EXERCISE MATERIAL below:
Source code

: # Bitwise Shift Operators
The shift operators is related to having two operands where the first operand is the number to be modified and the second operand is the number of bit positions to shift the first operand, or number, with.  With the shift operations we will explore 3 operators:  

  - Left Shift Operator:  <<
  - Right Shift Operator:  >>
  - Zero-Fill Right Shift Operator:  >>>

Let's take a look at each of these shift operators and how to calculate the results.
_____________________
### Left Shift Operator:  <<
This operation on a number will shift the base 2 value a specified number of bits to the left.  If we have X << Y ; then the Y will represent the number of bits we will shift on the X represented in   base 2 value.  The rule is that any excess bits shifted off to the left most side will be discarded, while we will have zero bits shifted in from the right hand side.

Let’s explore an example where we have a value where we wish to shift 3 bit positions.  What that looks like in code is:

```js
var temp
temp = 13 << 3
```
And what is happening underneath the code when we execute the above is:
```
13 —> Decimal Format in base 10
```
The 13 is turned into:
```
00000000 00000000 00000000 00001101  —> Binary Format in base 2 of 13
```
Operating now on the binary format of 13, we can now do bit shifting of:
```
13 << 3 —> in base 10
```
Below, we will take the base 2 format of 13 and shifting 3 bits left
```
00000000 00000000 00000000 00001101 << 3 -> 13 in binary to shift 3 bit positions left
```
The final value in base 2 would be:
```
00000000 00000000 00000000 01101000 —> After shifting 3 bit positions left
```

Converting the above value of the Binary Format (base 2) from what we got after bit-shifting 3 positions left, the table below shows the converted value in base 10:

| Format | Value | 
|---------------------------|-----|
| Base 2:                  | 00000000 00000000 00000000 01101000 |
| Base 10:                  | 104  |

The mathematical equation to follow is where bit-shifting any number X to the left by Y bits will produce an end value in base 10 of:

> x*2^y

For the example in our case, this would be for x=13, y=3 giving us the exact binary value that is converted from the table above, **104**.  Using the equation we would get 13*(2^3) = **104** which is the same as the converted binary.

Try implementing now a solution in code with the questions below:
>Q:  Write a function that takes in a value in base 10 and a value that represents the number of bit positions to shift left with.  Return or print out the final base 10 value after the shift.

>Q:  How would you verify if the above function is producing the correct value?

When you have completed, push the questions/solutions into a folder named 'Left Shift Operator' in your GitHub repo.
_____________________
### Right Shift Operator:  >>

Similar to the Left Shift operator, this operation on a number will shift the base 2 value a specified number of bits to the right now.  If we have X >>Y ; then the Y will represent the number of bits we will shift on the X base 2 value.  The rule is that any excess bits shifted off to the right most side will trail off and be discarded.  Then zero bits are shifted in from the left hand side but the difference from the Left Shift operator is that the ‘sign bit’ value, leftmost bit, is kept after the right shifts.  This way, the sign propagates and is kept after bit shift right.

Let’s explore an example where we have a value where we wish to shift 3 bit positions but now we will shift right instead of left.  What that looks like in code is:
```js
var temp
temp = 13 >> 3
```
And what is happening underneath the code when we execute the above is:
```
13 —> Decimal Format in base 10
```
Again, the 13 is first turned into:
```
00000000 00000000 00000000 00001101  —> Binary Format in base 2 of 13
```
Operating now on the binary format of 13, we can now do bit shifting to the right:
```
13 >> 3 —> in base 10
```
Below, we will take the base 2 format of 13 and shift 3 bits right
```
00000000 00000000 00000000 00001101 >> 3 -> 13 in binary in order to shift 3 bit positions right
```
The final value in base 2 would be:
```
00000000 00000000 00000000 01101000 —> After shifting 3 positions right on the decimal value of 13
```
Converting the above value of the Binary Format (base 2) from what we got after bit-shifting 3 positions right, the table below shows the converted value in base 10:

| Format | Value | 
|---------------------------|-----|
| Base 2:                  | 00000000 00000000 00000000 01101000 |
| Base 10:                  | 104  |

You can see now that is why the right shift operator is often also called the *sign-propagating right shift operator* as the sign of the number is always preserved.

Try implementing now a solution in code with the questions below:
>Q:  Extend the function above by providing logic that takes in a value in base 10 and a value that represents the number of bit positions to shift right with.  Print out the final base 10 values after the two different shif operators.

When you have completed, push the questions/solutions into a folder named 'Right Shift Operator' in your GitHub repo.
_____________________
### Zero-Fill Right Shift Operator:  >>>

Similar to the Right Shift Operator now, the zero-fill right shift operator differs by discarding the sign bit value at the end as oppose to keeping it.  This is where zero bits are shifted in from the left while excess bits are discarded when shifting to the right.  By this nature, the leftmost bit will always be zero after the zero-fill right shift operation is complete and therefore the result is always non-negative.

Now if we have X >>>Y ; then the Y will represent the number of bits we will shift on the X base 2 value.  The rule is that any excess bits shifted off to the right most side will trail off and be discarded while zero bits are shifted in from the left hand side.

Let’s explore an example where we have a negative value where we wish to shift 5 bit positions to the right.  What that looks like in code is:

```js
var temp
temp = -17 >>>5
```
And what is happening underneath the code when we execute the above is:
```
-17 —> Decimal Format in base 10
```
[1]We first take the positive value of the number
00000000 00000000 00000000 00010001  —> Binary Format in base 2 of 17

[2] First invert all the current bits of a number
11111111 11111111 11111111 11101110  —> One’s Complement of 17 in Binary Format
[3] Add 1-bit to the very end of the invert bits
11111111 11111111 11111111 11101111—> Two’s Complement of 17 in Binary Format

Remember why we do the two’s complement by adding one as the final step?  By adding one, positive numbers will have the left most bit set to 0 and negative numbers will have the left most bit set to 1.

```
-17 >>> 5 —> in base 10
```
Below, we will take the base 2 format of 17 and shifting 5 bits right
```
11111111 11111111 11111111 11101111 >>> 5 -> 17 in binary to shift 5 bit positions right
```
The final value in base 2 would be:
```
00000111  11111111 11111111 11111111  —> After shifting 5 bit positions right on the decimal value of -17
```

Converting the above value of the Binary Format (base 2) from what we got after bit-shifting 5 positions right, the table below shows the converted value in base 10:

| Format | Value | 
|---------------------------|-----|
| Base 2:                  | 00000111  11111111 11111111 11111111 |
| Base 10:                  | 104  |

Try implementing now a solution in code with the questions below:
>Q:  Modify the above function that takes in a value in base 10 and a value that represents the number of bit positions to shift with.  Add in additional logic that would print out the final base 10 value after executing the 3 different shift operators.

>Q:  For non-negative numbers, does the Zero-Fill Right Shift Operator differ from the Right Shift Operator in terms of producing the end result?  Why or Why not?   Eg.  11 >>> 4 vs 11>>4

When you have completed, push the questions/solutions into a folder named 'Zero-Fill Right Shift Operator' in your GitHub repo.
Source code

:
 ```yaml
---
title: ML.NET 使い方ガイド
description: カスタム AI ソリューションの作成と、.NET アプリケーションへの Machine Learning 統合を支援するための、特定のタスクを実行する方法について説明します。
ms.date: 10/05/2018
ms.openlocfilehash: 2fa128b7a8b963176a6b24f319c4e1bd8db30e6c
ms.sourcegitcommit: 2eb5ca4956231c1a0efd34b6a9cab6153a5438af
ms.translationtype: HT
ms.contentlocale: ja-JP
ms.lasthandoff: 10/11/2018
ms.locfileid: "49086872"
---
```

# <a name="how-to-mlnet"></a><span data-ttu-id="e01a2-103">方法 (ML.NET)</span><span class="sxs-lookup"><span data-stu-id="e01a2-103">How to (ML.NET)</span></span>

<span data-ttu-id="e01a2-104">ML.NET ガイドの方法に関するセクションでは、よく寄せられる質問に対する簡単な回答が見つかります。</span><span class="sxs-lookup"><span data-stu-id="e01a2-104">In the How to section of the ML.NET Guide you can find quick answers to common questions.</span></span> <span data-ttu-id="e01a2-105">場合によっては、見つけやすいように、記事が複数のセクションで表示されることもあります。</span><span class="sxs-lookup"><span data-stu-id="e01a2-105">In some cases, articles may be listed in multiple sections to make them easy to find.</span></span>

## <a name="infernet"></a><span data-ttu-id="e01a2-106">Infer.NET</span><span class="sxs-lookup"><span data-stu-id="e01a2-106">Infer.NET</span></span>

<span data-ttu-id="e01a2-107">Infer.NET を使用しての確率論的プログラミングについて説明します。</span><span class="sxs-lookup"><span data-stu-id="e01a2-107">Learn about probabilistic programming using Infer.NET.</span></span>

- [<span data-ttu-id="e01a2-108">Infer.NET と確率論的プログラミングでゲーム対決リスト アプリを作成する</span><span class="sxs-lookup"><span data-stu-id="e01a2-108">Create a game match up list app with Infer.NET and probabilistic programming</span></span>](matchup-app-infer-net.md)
End of EXERCISE MATERIAL.
From the very first line of the records down to the line with "- Right Shift", please write out each line exactly, including both ends and no other lines.

:: ANSWER ::
Source code

: # Bitwise Shift Operators
The shift operators is related to having two operands where the first operand is the number to be modified and the second operand is the number of bit positions to shift the first operand, or number, with.  With the shift operations we will explore 3 operators:  

  - Left Shift Operator:  <<
  - Right Shift Operator:  >>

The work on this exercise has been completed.